Professor Anthony Cohn

Anthony Cohn


Turing Fellow

Partner Institution


Tony Cohn holds BSc and PhD degrees from the University of Essex where he studied under Pat Hayes. He spent 10 years at the University of Warwick before moving to Leeds in 1990 where he founded  a research group working on knowledge representation and reasoning with a particular focus on qualitative spatial/spatio-temporal  reasoning, the best known being the well cited region connection calculus (RCC).  

He is Editor-in-Chief Spatial Cognition and Computation and has been Chairman/President of the UK AI Society SSAISB, the European Association for Artificial Intelligence  (EurAI),  KR inc, the IJCAI Board of Trustees and was the Editor-in-Chief for  Artificial Intelligence 2007-2014 and of the AAAI Press 2004-14. He remains a Director of KR Inc. 

He is the recipient of the 2015 IJCAI Donald E Walker Distinguished Service Award which honours senior scientists in AI for contributions and service to the field during their careers, as well as the 2012 AAAI Distinguished Service Award for “extraordinary and sustained service to the artificial intelligence community”. He is a Fellow of the Royal Academy of Engineering,  and is also a Fellow of AAAI, AISB,  EurAI (Founding Fellow), the BCS, and the IET.  He was a member of the UK Research Excellence Framework (REF) 2014 Sub Panel 11 (Computer Science and Informatics) of Panel B.

Research interests

Theme 1: decision support systems (DSS)  for urban infrastructure: One such DSS has been developed in the EPSRC funded assessing the underworld project has been gaining industrial interest.
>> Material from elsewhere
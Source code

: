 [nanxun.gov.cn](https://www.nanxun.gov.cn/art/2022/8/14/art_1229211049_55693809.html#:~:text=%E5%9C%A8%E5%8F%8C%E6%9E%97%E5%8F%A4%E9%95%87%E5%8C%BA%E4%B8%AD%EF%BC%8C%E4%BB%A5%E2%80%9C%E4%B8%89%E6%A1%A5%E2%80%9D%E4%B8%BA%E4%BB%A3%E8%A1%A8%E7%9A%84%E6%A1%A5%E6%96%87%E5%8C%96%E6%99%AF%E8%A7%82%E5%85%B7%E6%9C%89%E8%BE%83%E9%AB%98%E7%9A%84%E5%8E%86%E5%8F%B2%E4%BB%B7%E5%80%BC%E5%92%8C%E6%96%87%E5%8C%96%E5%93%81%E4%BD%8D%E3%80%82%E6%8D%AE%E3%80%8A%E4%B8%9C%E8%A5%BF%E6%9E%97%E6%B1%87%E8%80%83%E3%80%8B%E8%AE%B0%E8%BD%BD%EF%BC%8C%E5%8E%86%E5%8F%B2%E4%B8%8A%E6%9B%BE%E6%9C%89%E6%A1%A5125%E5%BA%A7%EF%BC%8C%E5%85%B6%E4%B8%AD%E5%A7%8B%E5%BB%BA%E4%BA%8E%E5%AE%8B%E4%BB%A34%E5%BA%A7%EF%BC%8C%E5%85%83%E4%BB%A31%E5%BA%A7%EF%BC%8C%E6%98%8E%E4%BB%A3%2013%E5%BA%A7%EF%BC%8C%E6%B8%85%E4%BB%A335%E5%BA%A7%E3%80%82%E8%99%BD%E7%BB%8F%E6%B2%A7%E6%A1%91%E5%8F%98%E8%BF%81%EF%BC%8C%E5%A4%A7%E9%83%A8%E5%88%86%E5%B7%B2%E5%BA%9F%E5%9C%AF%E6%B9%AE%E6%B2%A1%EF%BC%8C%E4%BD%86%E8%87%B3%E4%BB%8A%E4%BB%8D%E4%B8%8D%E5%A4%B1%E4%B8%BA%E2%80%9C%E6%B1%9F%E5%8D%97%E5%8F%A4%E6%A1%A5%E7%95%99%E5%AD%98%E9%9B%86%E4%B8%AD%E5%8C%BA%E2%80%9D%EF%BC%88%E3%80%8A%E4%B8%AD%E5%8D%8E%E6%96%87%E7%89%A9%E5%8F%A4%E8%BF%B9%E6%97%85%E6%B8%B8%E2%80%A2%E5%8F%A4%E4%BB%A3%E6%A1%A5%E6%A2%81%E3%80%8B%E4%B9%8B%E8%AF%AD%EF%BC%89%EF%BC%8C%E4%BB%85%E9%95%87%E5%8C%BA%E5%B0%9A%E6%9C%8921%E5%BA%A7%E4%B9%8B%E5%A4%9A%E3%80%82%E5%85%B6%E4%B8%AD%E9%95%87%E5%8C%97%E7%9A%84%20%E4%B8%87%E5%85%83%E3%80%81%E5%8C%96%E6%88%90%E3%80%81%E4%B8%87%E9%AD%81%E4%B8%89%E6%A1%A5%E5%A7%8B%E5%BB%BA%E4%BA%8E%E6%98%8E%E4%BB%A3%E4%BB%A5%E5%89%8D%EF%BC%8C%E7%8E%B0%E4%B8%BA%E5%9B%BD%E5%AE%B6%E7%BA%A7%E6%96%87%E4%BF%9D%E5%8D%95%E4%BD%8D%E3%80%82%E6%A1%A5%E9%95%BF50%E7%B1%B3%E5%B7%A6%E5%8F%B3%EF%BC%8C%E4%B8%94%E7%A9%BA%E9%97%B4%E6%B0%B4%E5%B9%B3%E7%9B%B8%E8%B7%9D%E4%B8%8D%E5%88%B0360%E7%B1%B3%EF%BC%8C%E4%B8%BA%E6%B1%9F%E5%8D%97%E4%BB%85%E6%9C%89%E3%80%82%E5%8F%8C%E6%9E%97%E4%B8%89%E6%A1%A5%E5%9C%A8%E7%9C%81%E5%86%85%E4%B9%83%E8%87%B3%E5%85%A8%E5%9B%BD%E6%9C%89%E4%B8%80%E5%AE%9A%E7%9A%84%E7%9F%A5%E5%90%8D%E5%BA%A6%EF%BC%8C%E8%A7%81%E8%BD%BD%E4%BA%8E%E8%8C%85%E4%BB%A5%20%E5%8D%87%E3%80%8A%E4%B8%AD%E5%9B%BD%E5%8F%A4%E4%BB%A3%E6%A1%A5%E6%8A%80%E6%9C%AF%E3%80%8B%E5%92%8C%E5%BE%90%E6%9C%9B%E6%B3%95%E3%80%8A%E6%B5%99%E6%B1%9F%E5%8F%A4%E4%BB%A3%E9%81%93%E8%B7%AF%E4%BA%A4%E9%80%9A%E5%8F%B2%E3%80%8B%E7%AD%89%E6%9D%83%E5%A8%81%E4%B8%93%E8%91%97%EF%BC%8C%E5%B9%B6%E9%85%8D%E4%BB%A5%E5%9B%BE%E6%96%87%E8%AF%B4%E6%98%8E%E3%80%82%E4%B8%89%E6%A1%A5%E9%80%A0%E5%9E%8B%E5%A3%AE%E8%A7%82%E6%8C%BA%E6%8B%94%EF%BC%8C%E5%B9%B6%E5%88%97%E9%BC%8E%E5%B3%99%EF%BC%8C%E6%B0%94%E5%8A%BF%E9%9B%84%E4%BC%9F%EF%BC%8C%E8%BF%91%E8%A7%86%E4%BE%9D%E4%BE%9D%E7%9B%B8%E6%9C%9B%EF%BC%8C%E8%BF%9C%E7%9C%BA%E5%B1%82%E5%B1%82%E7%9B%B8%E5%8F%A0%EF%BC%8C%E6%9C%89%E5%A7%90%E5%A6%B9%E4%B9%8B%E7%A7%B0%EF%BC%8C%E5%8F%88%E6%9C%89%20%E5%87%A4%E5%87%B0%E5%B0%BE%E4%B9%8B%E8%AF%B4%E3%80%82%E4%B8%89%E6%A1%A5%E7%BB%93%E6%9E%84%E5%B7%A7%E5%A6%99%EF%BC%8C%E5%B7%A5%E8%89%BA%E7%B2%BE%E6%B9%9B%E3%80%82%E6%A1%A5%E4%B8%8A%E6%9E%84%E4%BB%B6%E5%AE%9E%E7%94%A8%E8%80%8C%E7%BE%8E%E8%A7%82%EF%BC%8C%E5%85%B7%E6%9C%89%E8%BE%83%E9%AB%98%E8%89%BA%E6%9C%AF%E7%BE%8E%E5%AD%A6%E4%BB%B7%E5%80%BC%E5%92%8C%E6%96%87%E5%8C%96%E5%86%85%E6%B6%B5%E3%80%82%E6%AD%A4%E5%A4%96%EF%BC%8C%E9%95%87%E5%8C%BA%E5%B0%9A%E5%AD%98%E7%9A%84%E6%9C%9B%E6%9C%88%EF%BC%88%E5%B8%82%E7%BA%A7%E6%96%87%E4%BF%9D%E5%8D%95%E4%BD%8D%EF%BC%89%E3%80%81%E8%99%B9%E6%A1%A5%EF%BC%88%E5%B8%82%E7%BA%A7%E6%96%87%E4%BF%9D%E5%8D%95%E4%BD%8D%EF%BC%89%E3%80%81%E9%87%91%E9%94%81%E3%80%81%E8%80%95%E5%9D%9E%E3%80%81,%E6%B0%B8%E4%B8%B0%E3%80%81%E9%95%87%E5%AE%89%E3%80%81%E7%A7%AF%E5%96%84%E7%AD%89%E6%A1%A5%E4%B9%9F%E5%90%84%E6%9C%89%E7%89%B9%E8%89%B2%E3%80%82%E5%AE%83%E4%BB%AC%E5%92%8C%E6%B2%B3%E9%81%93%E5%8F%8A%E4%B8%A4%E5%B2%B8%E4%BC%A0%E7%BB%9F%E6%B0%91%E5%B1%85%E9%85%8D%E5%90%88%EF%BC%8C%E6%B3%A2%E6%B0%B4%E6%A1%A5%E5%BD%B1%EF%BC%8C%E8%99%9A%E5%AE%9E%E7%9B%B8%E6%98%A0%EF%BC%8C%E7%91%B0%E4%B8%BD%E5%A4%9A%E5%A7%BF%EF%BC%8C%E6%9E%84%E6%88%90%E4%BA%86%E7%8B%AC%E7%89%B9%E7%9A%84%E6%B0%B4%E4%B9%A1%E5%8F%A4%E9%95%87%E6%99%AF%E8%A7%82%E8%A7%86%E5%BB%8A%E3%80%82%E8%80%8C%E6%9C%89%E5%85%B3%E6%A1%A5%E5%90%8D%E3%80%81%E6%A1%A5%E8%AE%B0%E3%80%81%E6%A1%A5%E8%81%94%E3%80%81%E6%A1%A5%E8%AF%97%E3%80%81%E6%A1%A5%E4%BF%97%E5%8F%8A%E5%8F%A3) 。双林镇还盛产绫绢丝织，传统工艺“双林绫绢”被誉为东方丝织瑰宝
The DSS relies on a number of AI technologies, including ontologies and reasoning with rules which encode uncertain and vague knowledge; a demo of the system can be viewed at 

Theme 2: activity recognition: A particular focus is the use of high level qualitative spatio-temporal representations, rather than relying on low level visual features as in much of the other literature. Advantages of this qualitative approach are that it helps abstract away from noise, that instances of activities that are metrically different, are more alike when described qualitatively (which facilitates activity class learning), and that the resulting model can be made to be human-introspectable.
Theme 3: grounding language to vision: Recent work has been addressing how descriptions of objects, names, properties, spatial relations and actions can be learnt simultaneously, and incrementally, as well as learning the grammar of the language. The approach is developmental, inspired by acquiring concepts and grounding as a young child might. 
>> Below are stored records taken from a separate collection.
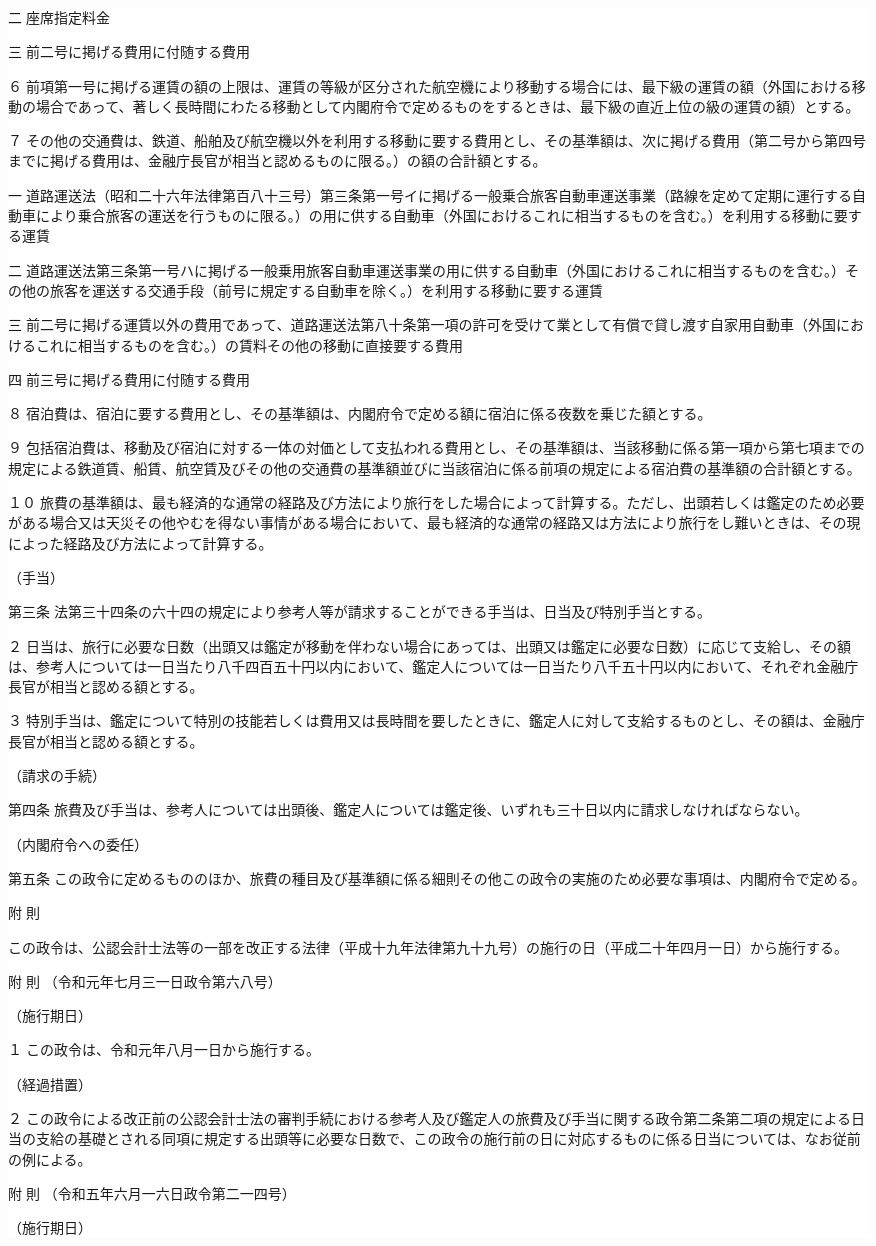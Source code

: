 二 座席指定料金

三 前二号に掲げる費用に付随する費用

６ 前項第一号に掲げる運賃の額の上限は、運賃の等級が区分された航空機により移動する場合には、最下級の運賃の額（外国における移動の場合であって、著しく長時間にわたる移動として内閣府令で定めるものをするときは、最下級の直近上位の級の運賃の額）とする。

７ その他の交通費は、鉄道、船舶及び航空機以外を利用する移動に要する費用とし、その基準額は、次に掲げる費用（第二号から第四号までに掲げる費用は、金融庁長官が相当と認めるものに限る。）の額の合計額とする。

一 道路運送法（昭和二十六年法律第百八十三号）第三条第一号イに掲げる一般乗合旅客自動車運送事業（路線を定めて定期に運行する自動車により乗合旅客の運送を行うものに限る。）の用に供する自動車（外国におけるこれに相当するものを含む。）を利用する移動に要する運賃

二 道路運送法第三条第一号ハに掲げる一般乗用旅客自動車運送事業の用に供する自動車（外国におけるこれに相当するものを含む。）その他の旅客を運送する交通手段（前号に規定する自動車を除く。）を利用する移動に要する運賃

三 前二号に掲げる運賃以外の費用であって、道路運送法第八十条第一項の許可を受けて業として有償で貸し渡す自家用自動車（外国におけるこれに相当するものを含む。）の賃料その他の移動に直接要する費用

四 前三号に掲げる費用に付随する費用

８ 宿泊費は、宿泊に要する費用とし、その基準額は、内閣府令で定める額に宿泊に係る夜数を乗じた額とする。

９ 包括宿泊費は、移動及び宿泊に対する一体の対価として支払われる費用とし、その基準額は、当該移動に係る第一項から第七項までの規定による鉄道賃、船賃、航空賃及びその他の交通費の基準額並びに当該宿泊に係る前項の規定による宿泊費の基準額の合計額とする。

１０ 旅費の基準額は、最も経済的な通常の経路及び方法により旅行をした場合によって計算する。ただし、出頭若しくは鑑定のため必要がある場合又は天災その他やむを得ない事情がある場合において、最も経済的な通常の経路又は方法により旅行をし難いときは、その現によった経路及び方法によって計算する。

（手当）

第三条 法第三十四条の六十四の規定により参考人等が請求することができる手当は、日当及び特別手当とする。

２ 日当は、旅行に必要な日数（出頭又は鑑定が移動を伴わない場合にあっては、出頭又は鑑定に必要な日数）に応じて支給し、その額は、参考人については一日当たり八千四百五十円以内において、鑑定人については一日当たり八千五十円以内において、それぞれ金融庁長官が相当と認める額とする。

３ 特別手当は、鑑定について特別の技能若しくは費用又は長時間を要したときに、鑑定人に対して支給するものとし、その額は、金融庁長官が相当と認める額とする。

（請求の手続）

第四条 旅費及び手当は、参考人については出頭後、鑑定人については鑑定後、いずれも三十日以内に請求しなければならない。

（内閣府令への委任）

第五条 この政令に定めるもののほか、旅費の種目及び基準額に係る細則その他この政令の実施のため必要な事項は、内閣府令で定める。

附 則

この政令は、公認会計士法等の一部を改正する法律（平成十九年法律第九十九号）の施行の日（平成二十年四月一日）から施行する。

附 則 （令和元年七月三一日政令第六八号）

（施行期日）

１ この政令は、令和元年八月一日から施行する。

（経過措置）

２ この政令による改正前の公認会計士法の審判手続における参考人及び鑑定人の旅費及び手当に関する政令第二条第二項の規定による日当の支給の基礎とされる同項に規定する出頭等に必要な日数で、この政令の施行前の日に対応するものに係る日当については、なお従前の例による。

附 則 （令和五年六月一六日政令第二一四号）

（施行期日）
Theme 4: qualitative spatial reasoning for the humanities 
Tony is involved in a new AHRC network investigating the application of qualitative spatial representations in the digital humanities as an alternative to GIS. The aim is to help find patterns in the information, through techniques including visualisation of the data. These patterns can generate new questions or new perspectives on the world from which the data came.